Nous avons ensuite évoqué plusieurs sujets d’intérêt conjoint et notre vision commune des affaires européennes, avec un agenda de court terme qui est celui de cette Europe qui protège, à laquelle je suis extrêmement attaché, qui consiste, sur des sujets extrêmement précis, à avancer ensemble pour faire progresser l’Europe.
Nous avons évoqué un sujet que je sais particulièrement sensible dans votre pays, qui est celui de la révision de la directive des travailleurs détachés. Je me félicite à cet égard de cette volonté commune de travailler ensemble et je suis persuadé, comme nous l’avons évoqué, que nous trouverons un accord d’ici la fin de l’année. Je souhaite qu’il puisse être trouvé sous la présidence estonienne et qu’il puisse naître dès les rendez-vous ministériels d’octobre, qui permettra de clarifier le cadre et d’aller au cœur de ce qui est le projet européen, c’est-à-dire un projet de convergence entre nos économies sur le plan fiscal, sur le plan social.
Je veux ici, au bénéfice de cette conférence de presse, lever sans doute ce qui est un malentendu que j’ai pu lire dans la presse roumaine. Revoir la directive du travail détaché et en particulier défendre la proposition française, ça n’est en aucun cas empêcher les transporteurs routiers roumains d’opérer partout à travers l’Europe, bien au contraire. Le problème de la directive des travailleurs détachés, c’est qu’aujourd’hui, parce qu’elle propose un cadre trop faible, elle a conduit et elle conduit des employeurs, des entreprises françaises à embaucher en France des ressortissants du reste de l’Union européenne et en particulier de pays à bas coût au coût du pays d’origine, contournant le sens même de ce qui est le marché unique, venant concurrencer de manière indue les travailleurs français, volant les talents en particulier à la Roumanie et créant une concurrence déloyale.
Je souhaite que nous mettions fin à ce système qui, en aucun cas, n’est l’esprit de l’Union européenne et est incompréhensible pour nos concitoyens.

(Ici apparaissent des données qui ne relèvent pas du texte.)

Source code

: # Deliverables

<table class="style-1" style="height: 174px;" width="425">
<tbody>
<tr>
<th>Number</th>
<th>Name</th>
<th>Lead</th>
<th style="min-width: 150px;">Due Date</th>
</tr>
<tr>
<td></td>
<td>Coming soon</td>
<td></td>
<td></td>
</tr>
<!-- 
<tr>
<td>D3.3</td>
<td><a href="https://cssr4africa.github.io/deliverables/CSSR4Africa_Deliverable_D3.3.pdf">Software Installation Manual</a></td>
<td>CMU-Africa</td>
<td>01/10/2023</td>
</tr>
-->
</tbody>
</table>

Et donc nous devons trouver un nouvel accord pour que la prochaine directive limite dans le temps l’utilisation du travail détaché, renforce les contraintes, permette d’avoir, à travail égal, rémunération égale dans le même pays et permette de renforcer fortement les contrôles. Et nous avons acté que sur le plan bilatéral, au-delà de cet accord, nous renforcerons les partenariats pour qu’un contrôle plus ferme soit acté.
Nous aurons ensuite une autre négociation sur le transport routier et à ce titre, ma volonté est que toutes celles et ceux qui opèrent en Europe puissent le faire de manière tout à fait loyale, compétitive et qu’en particulier, les acteurs du transport routier roumain puissent évidemment mener leur activité partout en Europe et pouvoir le faire de manière totalement digne et efficace. Je pense que cette clarification était indispensable au moment où nous nous parlons et je vous remercie de l’esprit constructif dans lequel nous abordons cette phase finale de discussion.
L’Europe qui protège, c’est aussi l’Europe de la défense, vous l’avez évoqué. Nous avons, en juin dernier, marqué une avancée réelle sur le plan européen avec la mise en place d’une coopération structurée permanente, d’un fonds européen de la défense et donc d’instruments qui vont permettre enfin à une Europe de la défense, pour celles et ceux qui veulent y contribuer, d’avancer de manière concrète et à ce titre, je suis extrêmement satisfait que notre discussion d’aujourd’hui ait pu montrer votre volonté d’engager la Roumanie dans cette Europe de la défense, dans ces nouveaux instruments.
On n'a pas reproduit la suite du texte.